[DATA EXTRACTS — start]

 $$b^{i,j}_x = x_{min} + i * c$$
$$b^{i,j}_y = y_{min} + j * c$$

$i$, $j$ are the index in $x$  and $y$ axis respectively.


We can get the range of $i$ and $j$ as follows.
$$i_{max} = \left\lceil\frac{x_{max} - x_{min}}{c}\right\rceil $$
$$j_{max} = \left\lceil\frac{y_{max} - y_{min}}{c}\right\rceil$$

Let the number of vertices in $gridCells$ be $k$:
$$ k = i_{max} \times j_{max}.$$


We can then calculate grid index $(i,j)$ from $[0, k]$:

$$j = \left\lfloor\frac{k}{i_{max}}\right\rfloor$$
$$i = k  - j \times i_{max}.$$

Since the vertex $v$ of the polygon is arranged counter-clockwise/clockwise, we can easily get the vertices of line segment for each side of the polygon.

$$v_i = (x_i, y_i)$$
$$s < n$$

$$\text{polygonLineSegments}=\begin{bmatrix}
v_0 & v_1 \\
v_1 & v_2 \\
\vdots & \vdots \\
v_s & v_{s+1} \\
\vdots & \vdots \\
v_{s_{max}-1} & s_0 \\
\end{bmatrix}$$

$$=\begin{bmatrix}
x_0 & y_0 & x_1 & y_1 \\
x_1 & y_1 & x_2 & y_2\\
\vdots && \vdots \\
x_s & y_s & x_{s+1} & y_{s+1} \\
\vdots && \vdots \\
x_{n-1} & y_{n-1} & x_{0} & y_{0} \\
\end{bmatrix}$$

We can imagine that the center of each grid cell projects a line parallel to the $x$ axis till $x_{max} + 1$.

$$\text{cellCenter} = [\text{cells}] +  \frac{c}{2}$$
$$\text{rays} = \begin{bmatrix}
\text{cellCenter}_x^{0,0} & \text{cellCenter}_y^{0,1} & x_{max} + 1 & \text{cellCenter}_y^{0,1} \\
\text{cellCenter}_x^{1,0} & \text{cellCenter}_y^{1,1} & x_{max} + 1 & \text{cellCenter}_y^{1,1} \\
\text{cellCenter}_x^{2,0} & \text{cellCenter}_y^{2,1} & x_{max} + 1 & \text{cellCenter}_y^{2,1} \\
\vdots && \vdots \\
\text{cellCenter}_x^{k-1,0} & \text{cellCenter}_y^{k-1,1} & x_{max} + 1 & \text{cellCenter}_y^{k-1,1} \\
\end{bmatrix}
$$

[DATA EXTRACTS — finish]

YOUR OBJECTIVE
"x_1 & y_1 & x_2 & y_2\\" marks the first line to print; reproduce that line and every line after it through the end of the listing above.

EXERCISE RESULT
x_1 & y_1 & x_2 & y_2\\
\vdots && \vdots \\
x_s & y_s & x_{s+1} & y_{s+1} \\
\vdots && \vdots \\
x_{n-1} & y_{n-1} & x_{0} & y_{0} \\
\end{bmatrix}$$

We can imagine that the center of each grid cell projects a line parallel to the $x$ axis till $x_{max} + 1$.

$$\text{cellCenter} = [\text{cells}] +  \frac{c}{2}$$
$$\text{rays} = \begin{bmatrix}
\text{cellCenter}_x^{0,0} & \text{cellCenter}_y^{0,1} & x_{max} + 1 & \text{cellCenter}_y^{0,1} \\
\text{cellCenter}_x^{1,0} & \text{cellCenter}_y^{1,1} & x_{max} + 1 & \text{cellCenter}_y^{1,1} \\
\text{cellCenter}_x^{2,0} & \text{cellCenter}_y^{2,1} & x_{max} + 1 & \text{cellCenter}_y^{2,1} \\
\vdots && \vdots \\
\text{cellCenter}_x^{k-1,0} & \text{cellCenter}_y^{k-1,1} & x_{max} + 1 & \text{cellCenter}_y^{k-1,1} \\
\end{bmatrix}
$$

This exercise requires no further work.